‘Ik weet dat het nieuwe opleiden speelt. De term EPA kende ik, maar ik wist niet hoe een EPA-beschrijving eruit zou zien.’ Maike Linders is hoofd van onder andere het verpleegkundig team van de Spoedeisende hulp in het Canisius Wilhelmina Ziekenhuis in Nijmegen. Ze deed mee aan de open online consultatie van de EPA’s (entrustable professional activities).
Samen met een praktijkopleider van haar afdeling beoordeelde Linders (op de foto bij dit artikel) de EPA’s van het themacluster Acute Zorg.

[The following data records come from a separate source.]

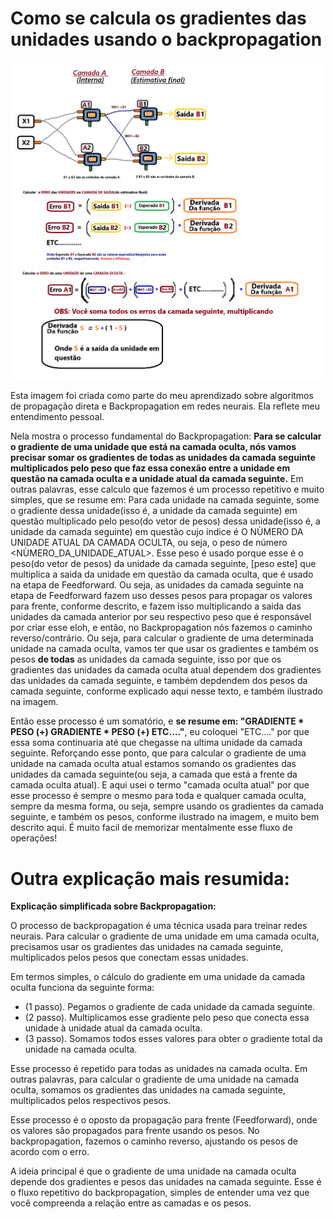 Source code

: # Como se calcula os gradientes das unidades usando o backpropagation
![Slide Backpropagation](./Slide_Backpropagation_APRIMORADO.png "Backpropagation")

Esta imagem foi criada como parte do meu aprendizado sobre algoritmos de propagação direta e Backpropagation em redes neurais. Ela reflete meu entendimento pessoal.

Nela mostra o processo fundamental do Backpropagation: **Para se calcular o gradiente de uma unidade que está na camada oculta, nós vamos precisar somar os gradientes de todas as unidades da camada seguinte multiplicados pelo peso que faz essa conexão entre a unidade em questão na camada oculta e a unidade atual da camada seguinte.** Em outras palavras, esse calculo que fazemos é um processo repetitivo e muito simples, que se resume em: Para cada unidade na camada seguinte, some o gradiente dessa unidade(isso é, a unidade da camada seguinte) em questão multiplicado pelo peso(do vetor de pesos) dessa unidade(isso é, a unidade da camada seguinte) em questão cujo indice é O NÙMERO DA UNIDADE ATUAL DA CAMADA OCULTA, ou seja, o peso de número <NÙMERO_DA_UNIDADE_ATUAL>. Esse peso é usado porque esse é o peso(do vetor de pesos) da unidade da camada seguinte, [peso este] que multiplica a saida da unidade em questão da camada oculta, que é usado na etapa de Feedforward. Ou seja, as unidades da camada seguinte na etapa de Feedforward fazem uso desses pesos para propagar os valores para frente, conforme descrito, e fazem isso multiplicando a saida das unidades da camada anterior por seu respectivo peso que é responsável por criar esse eloh, e então, no Backpropagation nós fazemos o caminho reverso/contrário. Ou seja, para calcular o gradiente de uma determinada unidade na camada oculta, vamos ter que usar os gradientes e também os pesos **de todas** as unidades da camada seguinte, isso por que os gradientes das unidades da camada oculta atual dependem dos gradientes das unidades da camada seguinte, e também depdendem dos pesos da camada seguinte, conforme explicado aqui nesse texto, e também ilustrado na imagem. 

Então esse processo é um somatório, e **se resume em: "GRADIENTE * PESO (+) GRADIENTE * PESO (+) ETC...."**, eu coloquei "ETC...." por que essa soma continuaria até que chegasse na ultima unidade da camada seguinte. Reforçando esse ponto, que para calcular o gradiente de uma unidade na camada oculta atual estamos somando os gradientes das unidades da camada seguinte(ou seja, a camada que está a frente da camada oculta atual). E aqui usei o termo "camada oculta atual" por que esse processo é sempre o mesmo para toda e qualquer camada oculta, sempre da mesma forma, ou seja, sempre usando os gradientes da camada seguinte, e também os pesos, conforme ilustrado na imagem, e muito bem descrito aqui. É muito facil de memorizar mentalmente esse fluxo de operações!

# Outra explicação mais resumida:
**Explicação simplificada sobre Backpropagation:**

O processo de backpropagation é uma técnica usada para treinar redes neurais. Para calcular o gradiente de uma unidade em uma camada oculta, precisamos usar os gradientes das unidades na camada seguinte, multiplicados pelos pesos que conectam essas unidades.

Em termos simples, o cálculo do gradiente em uma unidade da camada oculta funciona da seguinte forma: 
 - (1 passo). Pegamos o gradiente de cada unidade da camada seguinte.
 - (2 passo). Multiplicamos esse gradiente pelo peso que conecta essa unidade à unidade atual da camada oculta.
 - (3 passo). Somamos todos esses valores para obter o gradiente total da unidade na camada oculta.

Esse processo é repetido para todas as unidades na camada oculta. Em outras palavras, para calcular o gradiente de uma unidade na camada oculta, somamos os gradientes das unidades na camada seguinte, multiplicados pelos respectivos pesos.

Esse processo é o oposto da propagação para frente (Feedforward), onde os valores são propagados para frente usando os pesos. No backpropagation, fazemos o caminho reverso, ajustando os pesos de acordo com o erro.

A ideia principal é que o gradiente de uma unidade na camada oculta depende dos gradientes e pesos das unidades na camada seguinte. Esse é o fluxo repetitivo do backpropagation, simples de entender uma vez que você compreenda a relação entre as camadas e os pesos.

Haar motivatie? ‘Dagelijks heb ik te maken met personele krapte. Ik geloof dan ook heel erg in modulair opleiden. Hopelijk kunnen we verpleegkundigen daardoor meer perspectief bieden, en bijvoorbeeld makkelijker uitwisselen tussen de SEH en ambulancediensten. Nu is vaak het probleem dat ambulanceverpleegkundigen of IC’ers wel willen overstappen, maar dat het ze weerhoudt dat ze weer zoveel aan opleiding moeten doen.’
Hoofdlijnen
Linders was blij dat de consultatie startte met uitleg over de EPA’s. ‘Het is belangrijk om de achtergrond te kennen voordat je je een mening vormt.’ Daarna dook ze de EPA-beschrijvingen in. Wat ze aantrof waren EPA-beschrijvingen waarin ze vertrouwen heeft, maar die ook nog erg op hoofdlijnen zijn geformuleerd. ‘Ik vond de verdeling in hoog, midden en laagcomplexe zorg een goede. En veel van de EPA-beschrijvingen herkende ik uit onze praktijk.’ Omdat Linders nog niet duidelijk weet hoe het opleiden met EPA’s in de praktijk zal werken, vond ze het geven van een heel precieze beoordeling ook wel lastig. ‘Modulair opleiden is maatwerk, en dat heeft veel voordelen. Maar het roept ook praktische vragen op. Er is straks niet meer één SEH opleiding. We hebben dan te maken met professionals die modules volgen die voor een specifieke setting van belang zijn. Hoe gaat dat bijvoorbeeld met het aannemen en opleiden van nieuwe collega’s?’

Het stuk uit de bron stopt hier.